Records shown >>
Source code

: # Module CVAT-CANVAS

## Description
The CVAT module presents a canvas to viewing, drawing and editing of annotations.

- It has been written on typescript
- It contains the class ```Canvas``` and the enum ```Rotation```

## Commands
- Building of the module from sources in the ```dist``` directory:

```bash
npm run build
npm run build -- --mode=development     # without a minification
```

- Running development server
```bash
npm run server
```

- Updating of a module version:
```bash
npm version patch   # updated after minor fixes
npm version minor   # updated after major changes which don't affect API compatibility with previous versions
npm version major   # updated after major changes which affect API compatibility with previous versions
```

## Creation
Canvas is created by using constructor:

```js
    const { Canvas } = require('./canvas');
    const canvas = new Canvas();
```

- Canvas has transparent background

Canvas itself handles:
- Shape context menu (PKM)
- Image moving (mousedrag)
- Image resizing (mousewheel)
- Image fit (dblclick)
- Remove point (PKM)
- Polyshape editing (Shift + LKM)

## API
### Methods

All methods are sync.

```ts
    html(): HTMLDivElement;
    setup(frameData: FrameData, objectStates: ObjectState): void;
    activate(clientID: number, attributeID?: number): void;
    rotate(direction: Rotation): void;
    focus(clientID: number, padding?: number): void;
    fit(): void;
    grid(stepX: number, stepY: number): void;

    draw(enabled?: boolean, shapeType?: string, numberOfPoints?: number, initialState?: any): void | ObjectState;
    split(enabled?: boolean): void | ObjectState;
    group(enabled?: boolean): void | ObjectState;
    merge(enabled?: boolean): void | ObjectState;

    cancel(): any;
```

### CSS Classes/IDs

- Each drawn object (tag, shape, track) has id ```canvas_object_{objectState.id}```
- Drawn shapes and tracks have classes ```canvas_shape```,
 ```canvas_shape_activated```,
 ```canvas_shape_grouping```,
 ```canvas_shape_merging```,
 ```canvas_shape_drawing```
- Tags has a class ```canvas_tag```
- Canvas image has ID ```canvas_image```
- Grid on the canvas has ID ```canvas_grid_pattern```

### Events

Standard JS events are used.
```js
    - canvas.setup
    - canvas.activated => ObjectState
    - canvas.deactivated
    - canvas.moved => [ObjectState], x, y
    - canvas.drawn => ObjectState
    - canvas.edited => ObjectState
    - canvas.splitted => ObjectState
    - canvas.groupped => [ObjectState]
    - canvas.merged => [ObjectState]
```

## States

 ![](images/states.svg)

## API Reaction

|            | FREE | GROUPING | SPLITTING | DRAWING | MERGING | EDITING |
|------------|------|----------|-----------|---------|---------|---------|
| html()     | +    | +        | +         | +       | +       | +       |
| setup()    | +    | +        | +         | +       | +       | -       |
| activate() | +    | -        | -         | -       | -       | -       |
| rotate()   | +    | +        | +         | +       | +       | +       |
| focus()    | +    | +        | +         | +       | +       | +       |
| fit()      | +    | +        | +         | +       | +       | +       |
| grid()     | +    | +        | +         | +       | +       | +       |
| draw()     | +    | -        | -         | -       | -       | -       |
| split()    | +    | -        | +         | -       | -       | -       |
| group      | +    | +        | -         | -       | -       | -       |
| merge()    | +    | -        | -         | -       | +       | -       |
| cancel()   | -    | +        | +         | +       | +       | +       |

Description of the task >> For the string "number", find every line of the material that contains it, and copy each one.

Answer >>
    activate(clientID: number, attributeID?: number): void;
    focus(clientID: number, padding?: number): void;
    grid(stepX: number, stepY: number): void;
    draw(enabled?: boolean, shapeType?: string, numberOfPoints?: number, initialState?: any): void | ObjectState;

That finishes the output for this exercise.